Once you learn that a pattern is dysfunctional, the smartest thing to do—the only thing to do—is to stop whatever you are doing to keep that pattern going, even if you don’t get whatever it is that you think you need from working that pattern. It’s better to not get what you need than to keep working a dysfunctional pattern. Your addiction to getting your needs met can keep you in a dysfunctional pattern for a long time—for the remainder of your life. The Bible says that God will supply ALL our need, according to His riches in glory by Christ Jesus. The primary need that we all have, whether we realize it or not, is to love God with all our heart, soul, mind and strength, and to love others as we love our self. Love is an energy, like light or pure water, flowing out from the core of your being which has been filled with the Holy Spirit because you have asked Jesus to be the Lord of your life. Need, on the other hand, is a pull inward toward your inner being because you feel empty, void, incomplete. Humans cannot make humans complete. Only God can do that. Loving and needing are not the same thing. The Bible teaches us to look only to God for our needs [even our people-needs], and to look toward others only with love, even if they are not doing what we think they should. This is the pathway of freedom.

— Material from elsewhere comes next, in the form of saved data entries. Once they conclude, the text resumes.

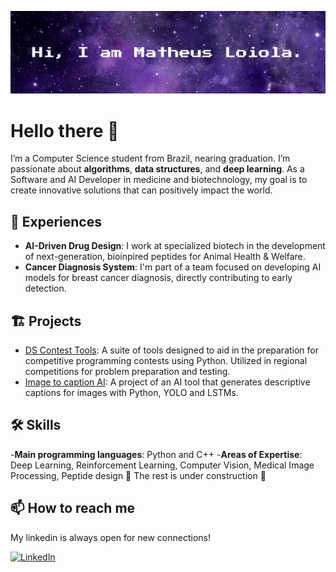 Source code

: ![My Banner](images/Banner.jpg)

# Hello there 👋

I’m a Computer Science student from Brazil, nearing graduation. I’m passionate about **algorithms**, **data structures**, and **deep learning**. As a Software and AI Developer in medicine and biotechnology, my goal is to create innovative solutions that can positively impact the world.

## 🚀 Experiences

- **AI-Driven Drug Design**: I work at specialized biotech in the development of next-generation, bioinpired peptides for Animal Health & Welfare.
- **Cancer Diagnosis System**: I'm part of a team focused on developing AI models for breast cancer diagnosis, directly contributing to early detection.

## 🏗️ Projects

- [DS Contest Tools](https://github.com/danielsaad/ds-contest-tools/): A suite of tools designed to aid in the preparation for competitive programming contests using Python. Utilized in regional competitions for problem preparation and testing.
- [Image to caption AI](https://github.com/loioladev/cnpq-caption-ia): A project of an AI tool that generates descriptive captions for images with Python, YOLO and LSTMs.

## 🛠️ Skills

-**Main programming languages**: Python and C++
-**Areas of Expertise**: Deep Learning, Reinforcement Learning, Computer Vision, Medical Image Processing, Peptide design
🚧 The rest is under construction 🚧

## 📫 How to reach me

My linkedin is always open for new connections!

[![LinkedIn](https://img.shields.io/badge/LinkedIn-400080?style=for-the-badge&logo=linkedin&logoColor=00000)](https://www.linkedin.com/in/loioladev/)
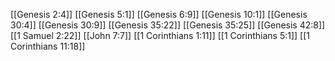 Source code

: [[Genesis 2:4]]
[[Genesis 5:1]]
[[Genesis 6:9]]
[[Genesis 10:1]]
[[Genesis 30:4]]
[[Genesis 30:9]]
[[Genesis 35:22]]
[[Genesis 35:25]]
[[Genesis 42:8]]
[[1 Samuel 2:22]]
[[John 7:7]]
[[1 Corinthians 1:11]]
[[1 Corinthians 5:1]]
[[1 Corinthians 11:18]]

To make one's growth contingent upon someone else's growth, for any reason, is an all-too-common act of self-defeat which is, at root, evil in the sense that it is a great delusion. We must never place another person in the position of preventing or blocking our growth toward and into God. We must wake up to our own power and responsibility to grow, which can not be retarded by others except to the degree that we are deluded into believing that it can be. We must detach from growth-encumbering attachments to others; and this must be carefully understood as not detaching from love (care, concern, willingness to sacrifice, etc.) for them. We must not, in our love for others, be attached to a need for them to grow; or a need for them to love us.